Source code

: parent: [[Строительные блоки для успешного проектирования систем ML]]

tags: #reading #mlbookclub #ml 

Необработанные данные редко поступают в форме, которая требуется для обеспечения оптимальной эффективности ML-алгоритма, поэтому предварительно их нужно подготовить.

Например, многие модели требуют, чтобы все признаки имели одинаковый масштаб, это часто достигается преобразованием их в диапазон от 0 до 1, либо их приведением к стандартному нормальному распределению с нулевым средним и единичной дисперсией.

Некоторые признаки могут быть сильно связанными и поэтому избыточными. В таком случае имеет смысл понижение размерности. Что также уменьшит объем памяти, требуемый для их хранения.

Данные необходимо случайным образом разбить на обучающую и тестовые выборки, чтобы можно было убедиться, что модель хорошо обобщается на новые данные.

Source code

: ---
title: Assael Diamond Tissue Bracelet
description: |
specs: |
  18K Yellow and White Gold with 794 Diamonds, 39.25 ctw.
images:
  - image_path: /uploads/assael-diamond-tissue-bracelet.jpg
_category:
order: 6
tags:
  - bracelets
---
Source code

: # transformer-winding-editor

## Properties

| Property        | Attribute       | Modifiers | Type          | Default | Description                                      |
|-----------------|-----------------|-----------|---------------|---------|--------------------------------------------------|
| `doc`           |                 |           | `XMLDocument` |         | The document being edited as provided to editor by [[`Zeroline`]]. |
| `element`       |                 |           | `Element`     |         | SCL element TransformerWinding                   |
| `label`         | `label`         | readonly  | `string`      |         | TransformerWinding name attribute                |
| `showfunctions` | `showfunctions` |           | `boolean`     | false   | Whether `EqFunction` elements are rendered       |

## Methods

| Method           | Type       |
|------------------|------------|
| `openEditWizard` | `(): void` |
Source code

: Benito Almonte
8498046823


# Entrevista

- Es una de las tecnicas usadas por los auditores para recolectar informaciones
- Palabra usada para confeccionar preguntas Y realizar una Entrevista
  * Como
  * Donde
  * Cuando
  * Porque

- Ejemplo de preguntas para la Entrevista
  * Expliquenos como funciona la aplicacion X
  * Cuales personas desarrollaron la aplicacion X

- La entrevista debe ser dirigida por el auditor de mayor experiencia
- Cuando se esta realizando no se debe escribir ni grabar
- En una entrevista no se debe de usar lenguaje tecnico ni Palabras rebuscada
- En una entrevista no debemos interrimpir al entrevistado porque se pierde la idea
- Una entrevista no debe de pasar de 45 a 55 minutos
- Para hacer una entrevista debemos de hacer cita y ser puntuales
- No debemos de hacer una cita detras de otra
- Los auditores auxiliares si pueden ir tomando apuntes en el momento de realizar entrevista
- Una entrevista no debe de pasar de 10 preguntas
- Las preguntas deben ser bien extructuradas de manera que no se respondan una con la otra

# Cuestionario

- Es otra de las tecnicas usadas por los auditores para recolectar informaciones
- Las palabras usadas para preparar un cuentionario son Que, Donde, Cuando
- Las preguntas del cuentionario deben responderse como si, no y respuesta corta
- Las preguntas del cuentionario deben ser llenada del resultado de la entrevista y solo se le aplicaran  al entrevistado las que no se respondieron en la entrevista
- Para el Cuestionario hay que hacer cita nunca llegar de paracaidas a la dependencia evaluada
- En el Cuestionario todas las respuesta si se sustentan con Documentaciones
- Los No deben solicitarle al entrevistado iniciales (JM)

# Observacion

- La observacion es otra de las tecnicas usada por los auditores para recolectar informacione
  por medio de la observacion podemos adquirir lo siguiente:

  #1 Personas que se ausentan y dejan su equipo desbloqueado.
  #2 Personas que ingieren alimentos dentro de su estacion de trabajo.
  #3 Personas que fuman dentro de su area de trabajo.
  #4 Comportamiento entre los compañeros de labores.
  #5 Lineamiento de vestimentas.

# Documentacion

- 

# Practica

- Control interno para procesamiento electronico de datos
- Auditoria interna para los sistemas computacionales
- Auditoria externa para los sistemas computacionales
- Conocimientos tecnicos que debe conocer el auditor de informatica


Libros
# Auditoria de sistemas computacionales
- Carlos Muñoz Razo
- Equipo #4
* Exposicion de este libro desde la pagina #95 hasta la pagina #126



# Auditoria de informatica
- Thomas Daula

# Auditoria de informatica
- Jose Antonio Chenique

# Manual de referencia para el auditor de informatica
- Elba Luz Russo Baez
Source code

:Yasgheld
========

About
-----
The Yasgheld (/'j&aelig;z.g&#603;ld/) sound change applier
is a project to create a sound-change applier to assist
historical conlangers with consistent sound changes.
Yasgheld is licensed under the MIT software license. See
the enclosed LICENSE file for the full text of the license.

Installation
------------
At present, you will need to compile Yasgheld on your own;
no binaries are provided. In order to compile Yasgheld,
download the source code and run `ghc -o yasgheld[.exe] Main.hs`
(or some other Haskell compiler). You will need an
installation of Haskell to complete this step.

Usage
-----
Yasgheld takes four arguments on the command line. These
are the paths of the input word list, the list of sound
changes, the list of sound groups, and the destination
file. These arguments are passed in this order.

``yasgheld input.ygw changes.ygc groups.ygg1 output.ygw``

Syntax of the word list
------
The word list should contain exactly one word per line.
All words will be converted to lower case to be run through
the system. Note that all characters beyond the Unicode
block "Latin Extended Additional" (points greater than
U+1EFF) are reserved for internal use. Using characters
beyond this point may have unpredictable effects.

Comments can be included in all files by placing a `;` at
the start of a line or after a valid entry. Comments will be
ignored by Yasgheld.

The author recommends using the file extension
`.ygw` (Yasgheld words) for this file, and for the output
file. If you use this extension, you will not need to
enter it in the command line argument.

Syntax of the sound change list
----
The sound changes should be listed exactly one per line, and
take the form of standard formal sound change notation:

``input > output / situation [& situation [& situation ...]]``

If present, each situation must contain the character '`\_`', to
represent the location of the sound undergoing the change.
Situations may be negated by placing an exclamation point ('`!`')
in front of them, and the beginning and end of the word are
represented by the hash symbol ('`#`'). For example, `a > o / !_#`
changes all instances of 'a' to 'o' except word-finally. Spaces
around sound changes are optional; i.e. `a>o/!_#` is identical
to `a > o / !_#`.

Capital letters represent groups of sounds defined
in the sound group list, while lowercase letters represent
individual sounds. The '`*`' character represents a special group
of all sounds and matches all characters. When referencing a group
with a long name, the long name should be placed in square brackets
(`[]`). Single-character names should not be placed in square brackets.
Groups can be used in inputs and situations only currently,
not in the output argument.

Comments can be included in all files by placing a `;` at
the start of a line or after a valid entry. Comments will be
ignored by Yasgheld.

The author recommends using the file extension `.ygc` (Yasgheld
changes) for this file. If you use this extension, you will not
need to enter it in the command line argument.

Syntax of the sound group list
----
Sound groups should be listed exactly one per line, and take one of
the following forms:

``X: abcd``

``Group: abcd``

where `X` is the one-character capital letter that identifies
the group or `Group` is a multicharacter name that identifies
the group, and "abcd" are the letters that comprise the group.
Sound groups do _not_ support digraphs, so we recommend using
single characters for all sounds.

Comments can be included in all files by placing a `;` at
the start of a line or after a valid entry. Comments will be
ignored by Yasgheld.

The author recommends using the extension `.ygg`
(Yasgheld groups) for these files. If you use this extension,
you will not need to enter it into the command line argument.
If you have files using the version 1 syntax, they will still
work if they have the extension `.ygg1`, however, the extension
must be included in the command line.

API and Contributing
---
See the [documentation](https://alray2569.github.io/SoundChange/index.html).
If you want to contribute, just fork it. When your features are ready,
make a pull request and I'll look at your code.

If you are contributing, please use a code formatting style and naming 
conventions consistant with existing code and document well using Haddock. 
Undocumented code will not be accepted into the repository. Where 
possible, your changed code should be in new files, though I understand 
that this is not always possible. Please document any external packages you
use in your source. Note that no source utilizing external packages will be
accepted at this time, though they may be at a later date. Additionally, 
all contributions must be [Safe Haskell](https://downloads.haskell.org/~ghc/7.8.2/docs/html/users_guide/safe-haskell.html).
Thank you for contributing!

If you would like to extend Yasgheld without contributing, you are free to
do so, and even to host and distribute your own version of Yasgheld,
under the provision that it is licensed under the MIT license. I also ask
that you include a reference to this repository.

◆ ◆ ◆

### Task to complete
Set apart and copy each line of the records that holds the word "informatica".

### Written response
- Conocimientos tecnicos que debe conocer el auditor de informatica
# Auditoria de informatica
# Auditoria de informatica
# Manual de referencia para el auditor de informatica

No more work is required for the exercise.